Shortly after the release of Meta’s Code Llama code model, the open-source community tries to fine-tune it – and immediately achieves a new top score, surpassing OpenAI’s GPT-4.
Phind, an AI co-programming startup, has announced that it has achieved a new high score on the HumanEval benchmark, an important evaluation test for AI programming tasks, with a fine-tuned 34B variant of Meta’s just-released Code Llama.
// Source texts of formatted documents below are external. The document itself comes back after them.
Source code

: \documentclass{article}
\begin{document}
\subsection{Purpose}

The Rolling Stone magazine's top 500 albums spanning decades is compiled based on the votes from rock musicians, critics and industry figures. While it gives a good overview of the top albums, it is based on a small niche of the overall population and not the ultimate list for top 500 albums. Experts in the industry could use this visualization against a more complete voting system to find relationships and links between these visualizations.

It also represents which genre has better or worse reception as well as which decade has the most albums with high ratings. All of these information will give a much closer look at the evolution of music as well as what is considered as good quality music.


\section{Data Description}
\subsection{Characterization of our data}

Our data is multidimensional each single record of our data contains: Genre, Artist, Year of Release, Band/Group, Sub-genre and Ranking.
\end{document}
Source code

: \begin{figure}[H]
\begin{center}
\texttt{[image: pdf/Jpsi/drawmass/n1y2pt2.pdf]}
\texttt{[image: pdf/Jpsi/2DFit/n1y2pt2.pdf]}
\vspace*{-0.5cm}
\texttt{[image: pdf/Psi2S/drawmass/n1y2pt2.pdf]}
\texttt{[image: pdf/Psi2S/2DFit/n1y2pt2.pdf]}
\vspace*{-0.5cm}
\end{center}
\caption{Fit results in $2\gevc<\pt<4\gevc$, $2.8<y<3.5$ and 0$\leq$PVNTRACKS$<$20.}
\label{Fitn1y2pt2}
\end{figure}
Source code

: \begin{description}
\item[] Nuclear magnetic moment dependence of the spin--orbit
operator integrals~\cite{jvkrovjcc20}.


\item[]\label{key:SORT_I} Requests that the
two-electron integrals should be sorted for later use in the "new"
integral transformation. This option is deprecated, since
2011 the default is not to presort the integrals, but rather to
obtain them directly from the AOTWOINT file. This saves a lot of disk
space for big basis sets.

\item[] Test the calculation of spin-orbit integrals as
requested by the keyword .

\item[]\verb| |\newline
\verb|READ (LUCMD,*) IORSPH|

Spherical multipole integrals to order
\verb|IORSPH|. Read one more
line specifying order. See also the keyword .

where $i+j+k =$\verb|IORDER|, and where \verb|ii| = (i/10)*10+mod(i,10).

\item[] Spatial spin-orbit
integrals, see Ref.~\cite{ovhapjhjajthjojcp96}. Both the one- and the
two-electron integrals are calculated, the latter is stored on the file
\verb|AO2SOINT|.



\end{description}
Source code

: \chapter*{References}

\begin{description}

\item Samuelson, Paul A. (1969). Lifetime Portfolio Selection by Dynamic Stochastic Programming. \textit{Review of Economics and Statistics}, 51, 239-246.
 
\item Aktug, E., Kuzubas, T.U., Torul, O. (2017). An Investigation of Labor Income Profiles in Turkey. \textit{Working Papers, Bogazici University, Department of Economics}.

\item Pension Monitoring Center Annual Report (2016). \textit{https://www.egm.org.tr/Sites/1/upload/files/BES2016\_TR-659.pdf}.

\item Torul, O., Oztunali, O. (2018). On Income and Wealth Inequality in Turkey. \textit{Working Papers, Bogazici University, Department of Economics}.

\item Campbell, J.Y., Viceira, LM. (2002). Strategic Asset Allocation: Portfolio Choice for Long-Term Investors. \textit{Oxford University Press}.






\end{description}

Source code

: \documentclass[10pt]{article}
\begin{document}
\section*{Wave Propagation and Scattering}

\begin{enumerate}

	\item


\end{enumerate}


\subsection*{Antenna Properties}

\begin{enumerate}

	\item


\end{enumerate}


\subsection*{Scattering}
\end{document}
In the first run, the fine-tuned standard and Python models scored 67.6 and 69.5 percent, respectively. OpenAI’s GPT-4 scored 67 percent on the same benchmark when it was released in March. The standard Code Lama model with 34 billion parameters scored 48.8 percent, according to Meta, while the Python variant scored 53.7 percent.
|Phind 34B standard model||67.6%|
|Phind 34B Python model||69.5%|
|GPT-4 (OpenAI model)||67%|
|Meta Code-Llama 34B||48.8%|
|Meta Code-Llama 34B Python||53.7%|
|Meta Unnatural Code Llama (not released)||62%|
The two Phind models were fine-tuned natively on a custom dataset of about 80,000 high-quality programming tasks and solutions. According to Phind, Meta already fine-tuned Code Llama with a 62 percent success rate on HumanEval. However, Meta only used 15,000 examples to refine Unnatural Code Llama.
The Phind models were trained using 32 A100-80 GB GPUs and a sequence length of 4096 tokens in three hours. The researchers used DeepSpeed ZeRO 3 and Flash Attention 2 for faster and more efficient training.
Open-Source Community accelerates Meta’s AI development
The Llama license allows both scientific and commercial use, but the latter is restricted as a special license is required for use in widespread applications. In addition, data generated with Llama 2 may not be used to train new AI models.
Meta’s Llama 2 language model also now has numerous refinements that outperform Meta’s original release in benchmarks. This is likely Meta’s goal: to improve their models faster thanks to the open-source community.